= 2009 Millennium Point stampede =

Crowd crush in Birmingham, England

The 2009 Millennium Point Concert Stampede was a crowd crush incident which occurred during a November 15, 2009 holiday event outside of the Millennium Point complex in Birmingham, United Kingdom. Hundreds of people broke through a temporary crowd control barrier causing various injuries to fans during the annual Christmas Lights Switch-On event, while the band JLS were performing.

==The event==

The free event, organised by 96.4FM BRMB and Birmingham City Council, was to start at 2 pm, followed by the Christmas Lights Switch-on at 7.30 pm and finishing with a fireworks display.

The Secretary of State for Culture, Olympics, Media and Sport Ben Bradshaw and the city council's Cabinet Member for Leisure, Sport & Culture, Martin Mullaney blamed the tragedy on bad weather and a failure of the fencing for the incident. However, local MP for Perry Barr, Khalid Mahmood pointed toward the Birmingham City Council's lack of preparedness. Steve Hollingworth, assistant director of sports and events at Birmingham City Council said the event had been organised and prepared properly. Mahmood said the council should have made access to the event by ticket-holders only, and that ticketless fans should not have been admitted and compared the situation to the 1989 Hillsborough football stadium disaster, where 96 Liverpool fans were crushed to death.

All parties agreed that the late surge of fans from outside of the main event was poorly handled and that the council could have erected plasma TV screens outside the event for those unable to get in.

An independent report by a health and safety consultant placed the final blame on Birmingham City Council's choice of fencing. The usual solid fencing was deemed unsafe in the high winds and so was replaced by see-through temporary fencing that morning. Despite this, the report concluded that pre-planning for the event was "satisfactory". It was believed that members of the public could see spaces in the crowds appearing through the see-through fence and decided to climb over, resulting in the fence collapsing and causing the subsequent surge and injuries.

==Council preparation==

Because a free pop music concert and fireworks show was planned, sections of Millennium Point were fenced off. Either marshals and/or police were stationed at a few points so as to prevent any minor crimes, like pickpocketing. Trouble breaking out may have been contributed by party-goers becoming over-excited, plus the unofficial presence of alcohol.
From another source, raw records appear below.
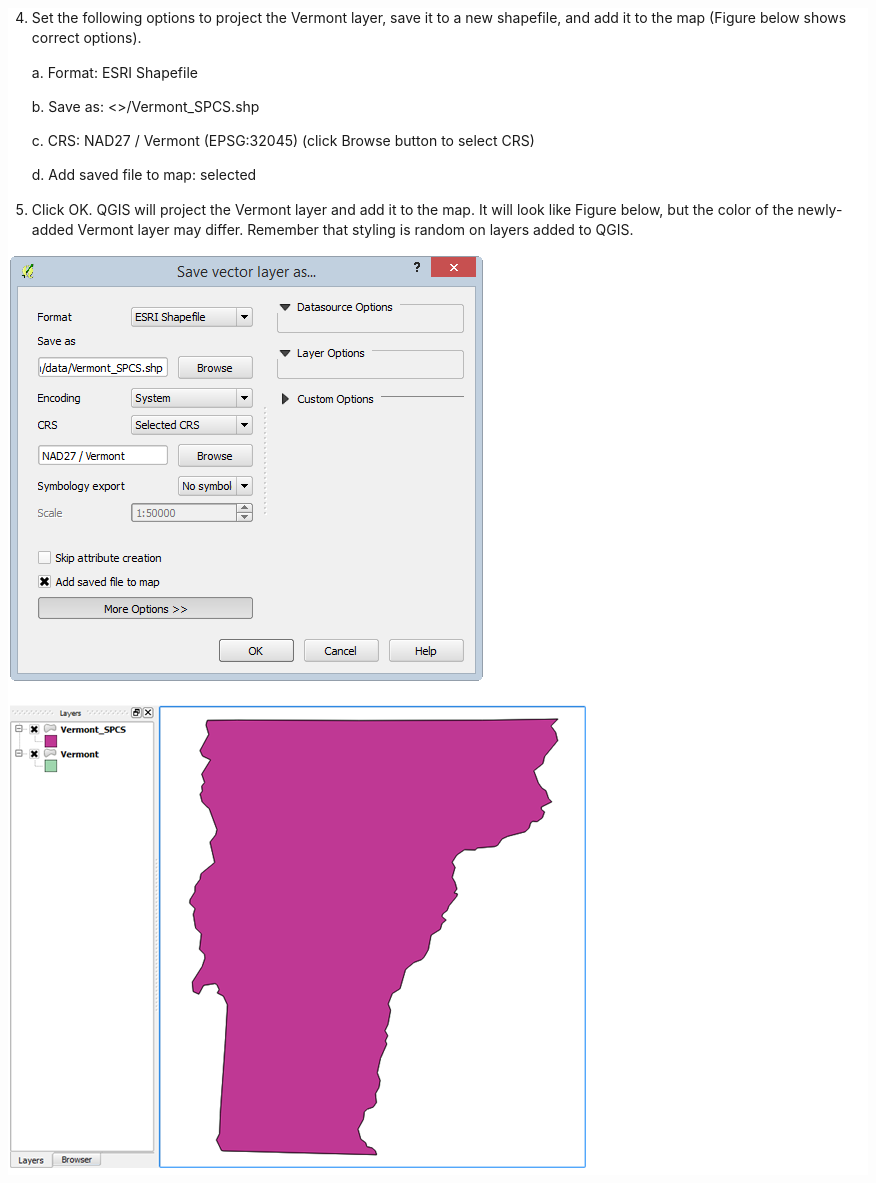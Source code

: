 4.	Set the following options to project the Vermont layer, save it to a new shapefile, and add it to the map (Figure below shows correct options).
	
	a.	Format: ESRI Shapefile
	
	b.	Save as: <<lab data directory>>/Vermont_SPCS.shp

	c.	CRS: NAD27 / Vermont (EPSG:32045)  (click Browse button to select CRS)

	d.	Add saved file to map: selected

5.	Click OK.  QGIS will project the Vermont layer and add it to the map.  It will look like Figure below, but the color of the newly-added Vermont layer may differ. Remember that styling is random on layers added to QGIS.

![Save vector layer as… Dialog Box](figures/Save_vector_layer_as_Dialog_Box.png "Save vector layer as… Dialog Box")

![Save vector layer as… Dialog Box](figures/Save_vector_layer_as_Dialog_Box1.png "Save vector layer as… Dialog Box")
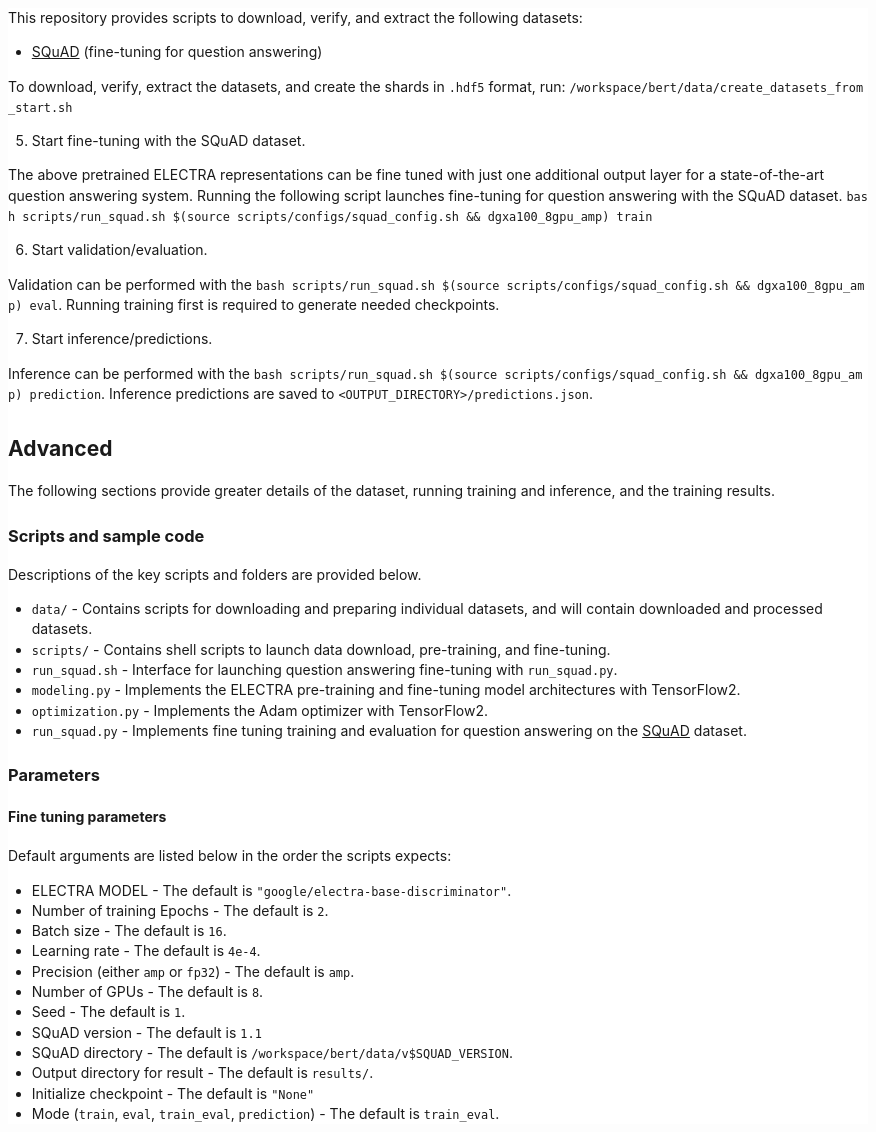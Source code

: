 This repository provides scripts to download, verify, and extract the following datasets:

-   [SQuAD](https://rajpurkar.github.io/SQuAD-explorer/) (fine-tuning for question answering)

To download, verify, extract the datasets, and create the shards in `.hdf5` format, run:
`/workspace/bert/data/create_datasets_from_start.sh`

5. Start fine-tuning with the SQuAD dataset.

The above pretrained ELECTRA representations can be fine tuned with just one additional output layer for a state-of-the-art question answering system. Running the following script launches fine-tuning for question answering with the SQuAD dataset.
`bash scripts/run_squad.sh $(source scripts/configs/squad_config.sh && dgxa100_8gpu_amp) train`

6. Start validation/evaluation.

Validation can be performed with the `bash scripts/run_squad.sh $(source scripts/configs/squad_config.sh && dgxa100_8gpu_amp) eval`. Running training first is required to generate needed checkpoints.

7. Start inference/predictions.

Inference can be performed with the `bash scripts/run_squad.sh $(source scripts/configs/squad_config.sh && dgxa100_8gpu_amp) prediction`. Inference predictions are saved to `<OUTPUT_DIRECTORY>/predictions.json`.

## Advanced

The following sections provide greater details of the dataset, running training and inference, and the training results.

### Scripts and sample code

Descriptions of the key scripts and folders are provided below.

-   `data/` - Contains scripts for downloading and preparing individual datasets, and will contain downloaded and processed datasets.
-   `scripts/` - Contains shell scripts to launch data download, pre-training, and fine-tuning.
-   `run_squad.sh`  - Interface for launching question answering fine-tuning with `run_squad.py`.
-   `modeling.py` - Implements the ELECTRA pre-training and fine-tuning model architectures with TensorFlow2.
-   `optimization.py` - Implements the Adam optimizer with TensorFlow2.
-   `run_squad.py` - Implements fine tuning training and evaluation for question answering on the [SQuAD](https://rajpurkar.github.io/SQuAD-explorer/) dataset.



### Parameters

#### Fine tuning parameters

Default arguments are listed below in the order the scripts expects:

-   ELECTRA MODEL - The default is `"google/electra-base-discriminator"`.
-   Number of training Epochs - The default is `2`.
-   Batch size - The default is `16`.
-   Learning rate - The default is `4e-4`.
-   Precision (either `amp` or `fp32`) - The default is `amp`.
-   Number of GPUs - The default is `8`.
-   Seed - The default is `1`.
-   SQuAD version - The default is `1.1`
-   SQuAD directory -  The default is `/workspace/bert/data/v$SQUAD_VERSION`.
-   Output directory for result - The default is `results/`.
-   Initialize checkpoint - The default is `"None"`
-   Mode (`train`, `eval`, `train_eval`, `prediction`) - The default is `train_eval`.

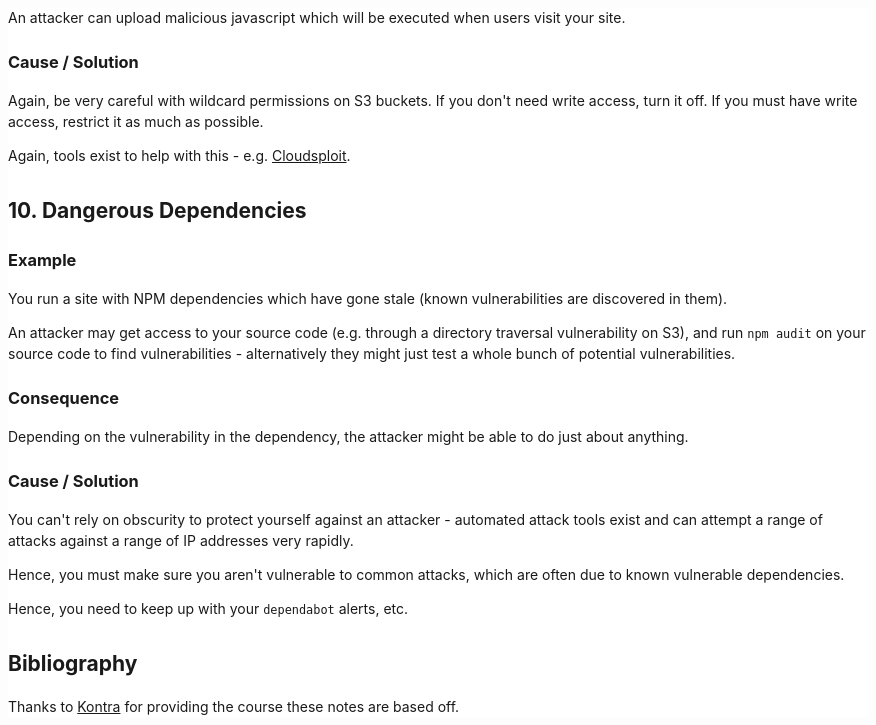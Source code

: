 An attacker can upload malicious javascript which will be executed when users visit your site.

### Cause / Solution

Again, be very careful with wildcard permissions on S3 buckets. If you don't need write access, turn it off. If you must have write access, restrict it as much as possible.

Again, tools exist to help with this - e.g. [Cloudsploit](www.cloudsploit.com).

## 10. Dangerous Dependencies

### Example

You run a site with NPM dependencies which have gone stale (known vulnerabilities are discovered in them).

An attacker may get access to your source code (e.g. through a directory traversal vulnerability on S3), and run `npm audit` on your source code to find vulnerabilities - alternatively they might just test a whole bunch of potential vulnerabilities.

### Consequence

Depending on the vulnerability in the dependency, the attacker might be able to do just about anything.

### Cause / Solution

You can't rely on obscurity to protect yourself against an attacker - automated attack tools exist and can attempt a range of attacks against a range of IP addresses very rapidly.

Hence, you must make sure you aren't vulnerable to common attacks, which are often due to known vulnerable dependencies.

Hence, you need to keep up with your `dependabot` alerts, etc.

## Bibliography

Thanks to [Kontra](https://application.security/free/kontra-aws-clould-top-10) for providing the course these notes are based off.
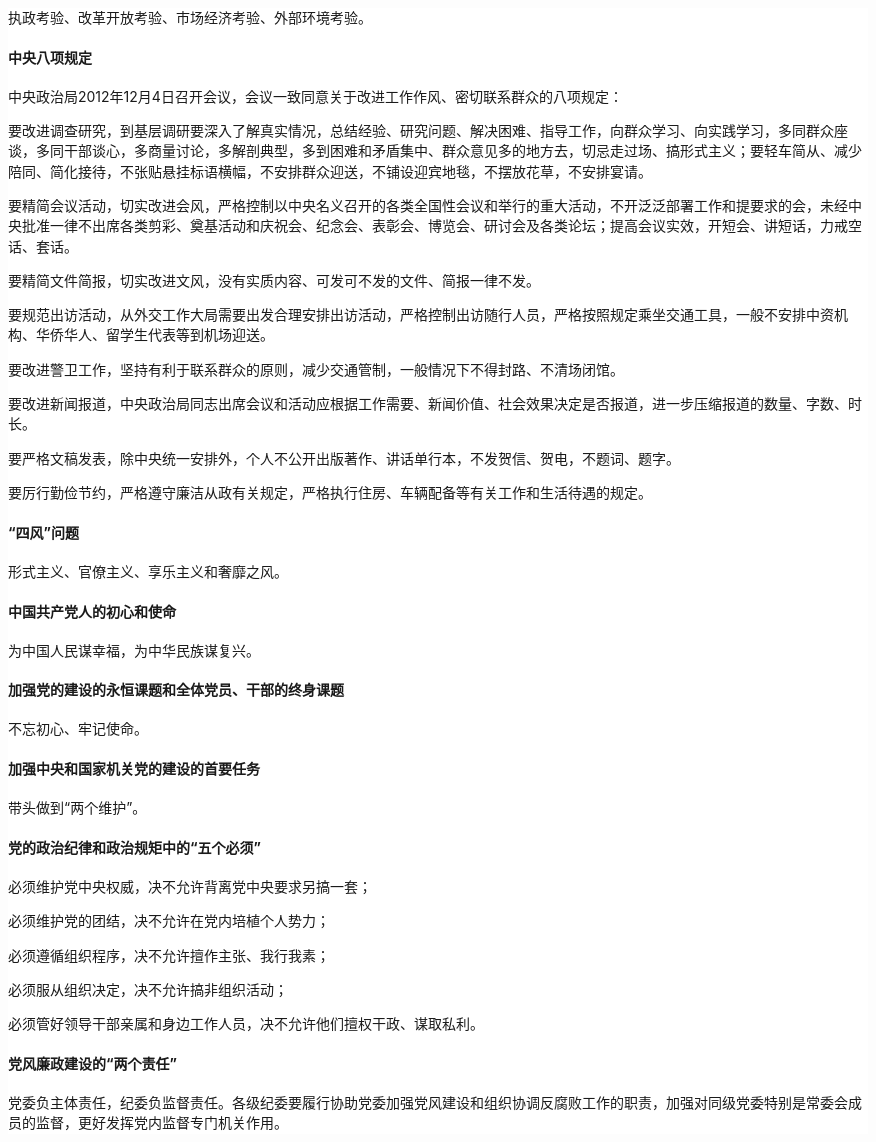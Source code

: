 执政考验、改革开放考验、市场经济考验、外部环境考验。

#### 中央八项规定

中央政治局2012年12月4日召开会议，会议一致同意关于改进工作作风、密切联系群众的八项规定：

要改进调查研究，到基层调研要深入了解真实情况，总结经验、研究问题、解决困难、指导工作，向群众学习、向实践学习，多同群众座谈，多同干部谈心，多商量讨论，多解剖典型，多到困难和矛盾集中、群众意见多的地方去，切忌走过场、搞形式主义；要轻车简从、减少陪同、简化接待，不张贴悬挂标语横幅，不安排群众迎送，不铺设迎宾地毯，不摆放花草，不安排宴请。

要精简会议活动，切实改进会风，严格控制以中央名义召开的各类全国性会议和举行的重大活动，不开泛泛部署工作和提要求的会，未经中央批准一律不出席各类剪彩、奠基活动和庆祝会、纪念会、表彰会、博览会、研讨会及各类论坛；提高会议实效，开短会、讲短话，力戒空话、套话。

要精简文件简报，切实改进文风，没有实质内容、可发可不发的文件、简报一律不发。

要规范出访活动，从外交工作大局需要出发合理安排出访活动，严格控制出访随行人员，严格按照规定乘坐交通工具，一般不安排中资机构、华侨华人、留学生代表等到机场迎送。

要改进警卫工作，坚持有利于联系群众的原则，减少交通管制，一般情况下不得封路、不清场闭馆。

要改进新闻报道，中央政治局同志出席会议和活动应根据工作需要、新闻价值、社会效果决定是否报道，进一步压缩报道的数量、字数、时长。

要严格文稿发表，除中央统一安排外，个人不公开出版著作、讲话单行本，不发贺信、贺电，不题词、题字。

要厉行勤俭节约，严格遵守廉洁从政有关规定，严格执行住房、车辆配备等有关工作和生活待遇的规定。

#### “四风”问题

形式主义、官僚主义、享乐主义和奢靡之风。

#### 中国共产党人的初心和使命

为中国人民谋幸福，为中华民族谋复兴。

#### 加强党的建设的永恒课题和全体党员、干部的终身课题

不忘初心、牢记使命。

#### 加强中央和国家机关党的建设的首要任务

带头做到“两个维护”。

#### 党的政治纪律和政治规矩中的“五个必须”

必须维护党中央权威，决不允许背离党中央要求另搞一套；

必须维护党的团结，决不允许在党内培植个人势力；

必须遵循组织程序，决不允许擅作主张、我行我素；

必须服从组织决定，决不允许搞非组织活动；

必须管好领导干部亲属和身边工作人员，决不允许他们擅权干政、谋取私利。

#### 党风廉政建设的“两个责任”

党委负主体责任，纪委负监督责任。各级纪委要履行协助党委加强党风建设和组织协调反腐败工作的职责，加强对同级党委特别是常委会成员的监督，更好发挥党内监督专门机关作用。

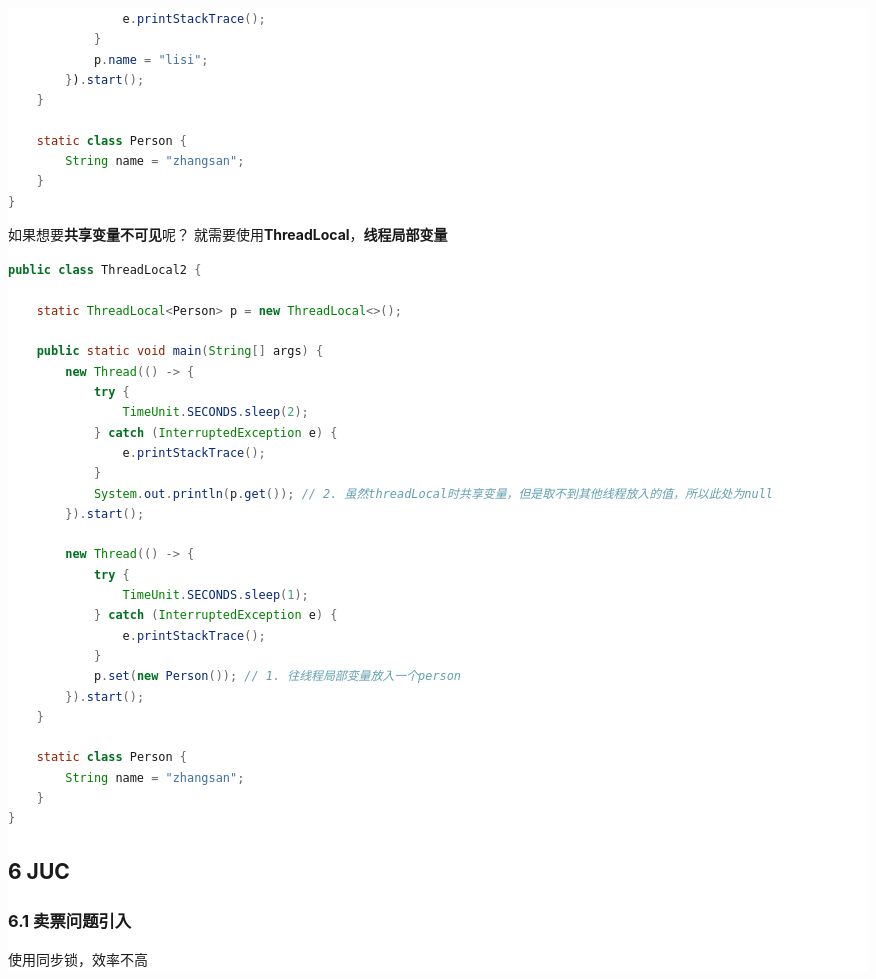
 ```java
                e.printStackTrace();
            }
            p.name = "lisi";
        }).start();
    }
    
    static class Person {
        String name = "zhangsan";
    }
}
```

如果想要**共享变量不可见**呢？  就需要使用**ThreadLocal**，**线程局部变量**

```java
public class ThreadLocal2 {

    static ThreadLocal<Person> p = new ThreadLocal<>();

    public static void main(String[] args) {
        new Thread(() -> {
            try {
                TimeUnit.SECONDS.sleep(2);
            } catch (InterruptedException e) {
                e.printStackTrace();
            }
            System.out.println(p.get()); // 2. 虽然threadLocal时共享变量，但是取不到其他线程放入的值，所以此处为null
        }).start();

        new Thread(() -> {
            try {
                TimeUnit.SECONDS.sleep(1);
            } catch (InterruptedException e) {
                e.printStackTrace();
            }
            p.set(new Person()); // 1. 往线程局部变量放入一个person
        }).start();
    }
    
    static class Person {
        String name = "zhangsan";
    }
}
```



## 6 JUC

### 6.1 卖票问题引入

使用同步锁，效率不高
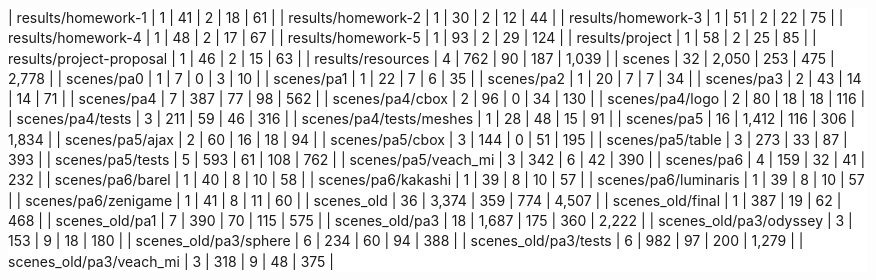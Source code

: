 | results/homework-1 | 1 | 41 | 2 | 18 | 61 |
| results/homework-2 | 1 | 30 | 2 | 12 | 44 |
| results/homework-3 | 1 | 51 | 2 | 22 | 75 |
| results/homework-4 | 1 | 48 | 2 | 17 | 67 |
| results/homework-5 | 1 | 93 | 2 | 29 | 124 |
| results/project | 1 | 58 | 2 | 25 | 85 |
| results/project-proposal | 1 | 46 | 2 | 15 | 63 |
| results/resources | 4 | 762 | 90 | 187 | 1,039 |
| scenes | 32 | 2,050 | 253 | 475 | 2,778 |
| scenes/pa0 | 1 | 7 | 0 | 3 | 10 |
| scenes/pa1 | 1 | 22 | 7 | 6 | 35 |
| scenes/pa2 | 1 | 20 | 7 | 7 | 34 |
| scenes/pa3 | 2 | 43 | 14 | 14 | 71 |
| scenes/pa4 | 7 | 387 | 77 | 98 | 562 |
| scenes/pa4/cbox | 2 | 96 | 0 | 34 | 130 |
| scenes/pa4/logo | 2 | 80 | 18 | 18 | 116 |
| scenes/pa4/tests | 3 | 211 | 59 | 46 | 316 |
| scenes/pa4/tests/meshes | 1 | 28 | 48 | 15 | 91 |
| scenes/pa5 | 16 | 1,412 | 116 | 306 | 1,834 |
| scenes/pa5/ajax | 2 | 60 | 16 | 18 | 94 |
| scenes/pa5/cbox | 3 | 144 | 0 | 51 | 195 |
| scenes/pa5/table | 3 | 273 | 33 | 87 | 393 |
| scenes/pa5/tests | 5 | 593 | 61 | 108 | 762 |
| scenes/pa5/veach_mi | 3 | 342 | 6 | 42 | 390 |
| scenes/pa6 | 4 | 159 | 32 | 41 | 232 |
| scenes/pa6/barel | 1 | 40 | 8 | 10 | 58 |
| scenes/pa6/kakashi | 1 | 39 | 8 | 10 | 57 |
| scenes/pa6/luminaris | 1 | 39 | 8 | 10 | 57 |
| scenes/pa6/zenigame | 1 | 41 | 8 | 11 | 60 |
| scenes_old | 36 | 3,374 | 359 | 774 | 4,507 |
| scenes_old/final | 1 | 387 | 19 | 62 | 468 |
| scenes_old/pa1 | 7 | 390 | 70 | 115 | 575 |
| scenes_old/pa3 | 18 | 1,687 | 175 | 360 | 2,222 |
| scenes_old/pa3/odyssey | 3 | 153 | 9 | 18 | 180 |
| scenes_old/pa3/sphere | 6 | 234 | 60 | 94 | 388 |
| scenes_old/pa3/tests | 6 | 982 | 97 | 200 | 1,279 |
| scenes_old/pa3/veach_mi | 3 | 318 | 9 | 48 | 375 |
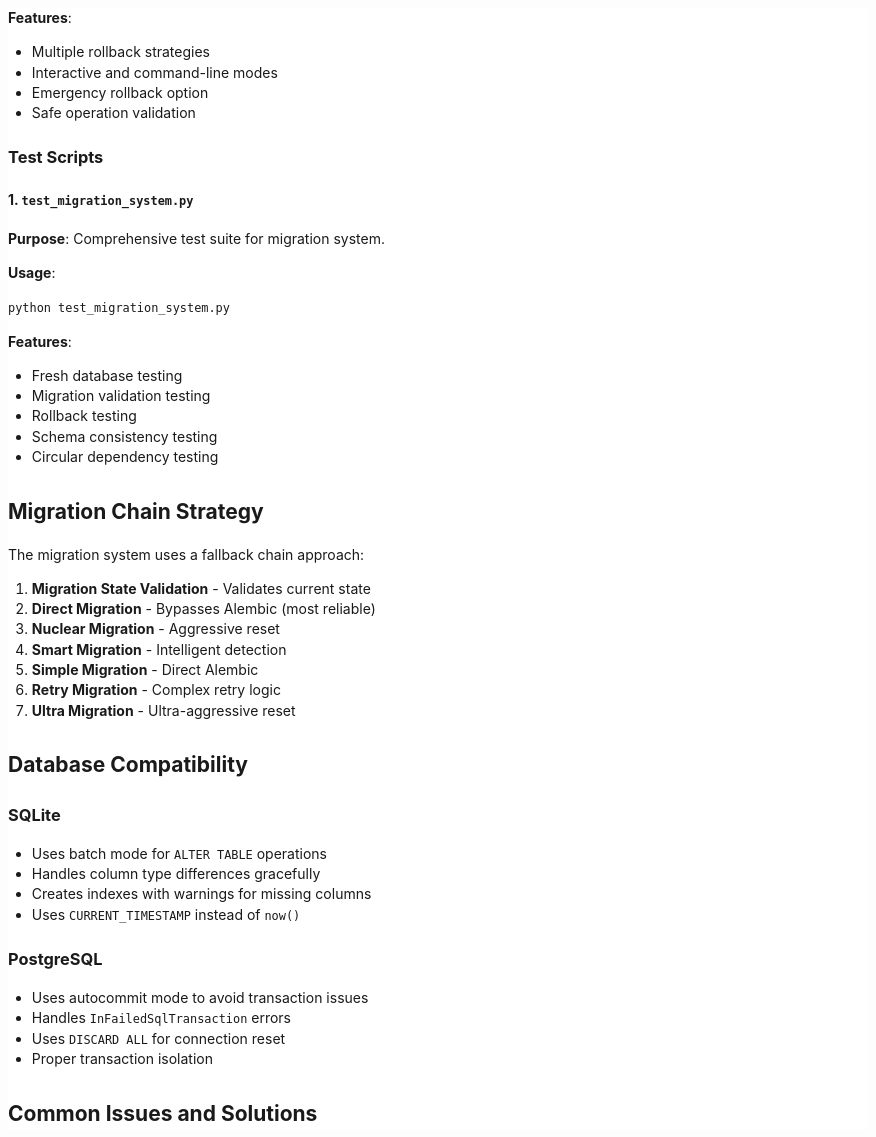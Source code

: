 **Features**:
- Multiple rollback strategies
- Interactive and command-line modes
- Emergency rollback option
- Safe operation validation

### Test Scripts

#### 1. `test_migration_system.py`
**Purpose**: Comprehensive test suite for migration system.

**Usage**:
```bash
python test_migration_system.py
```

**Features**:
- Fresh database testing
- Migration validation testing
- Rollback testing
- Schema consistency testing
- Circular dependency testing

## Migration Chain Strategy

The migration system uses a fallback chain approach:

1. **Migration State Validation** - Validates current state
2. **Direct Migration** - Bypasses Alembic (most reliable)
3. **Nuclear Migration** - Aggressive reset
4. **Smart Migration** - Intelligent detection
5. **Simple Migration** - Direct Alembic
6. **Retry Migration** - Complex retry logic
7. **Ultra Migration** - Ultra-aggressive reset

## Database Compatibility

### SQLite
- Uses batch mode for `ALTER TABLE` operations
- Handles column type differences gracefully
- Creates indexes with warnings for missing columns
- Uses `CURRENT_TIMESTAMP` instead of `now()`

### PostgreSQL
- Uses autocommit mode to avoid transaction issues
- Handles `InFailedSqlTransaction` errors
- Uses `DISCARD ALL` for connection reset
- Proper transaction isolation

## Common Issues and Solutions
Birmingham City Councillor Martin Mullaney later stated it was a failure of the fencing at Millennium Point which was the main problem, since the wind broke the solid-steel fencing down during the night, and it was then replaced with Heras fencing, as used on building sites, and extra security personnel.

According to reports, about 20,000 to 21,000 (officially) or 27,000 people (police estimates) arrived for the show at Millennium Point, which had been expecting to attract just 5,000 fans, not the 15,000 and 20,000 Birmingham City Council had expected to arrive. The venue had a capacity of 5,000 people, and it was recognised that things would become overcrowded.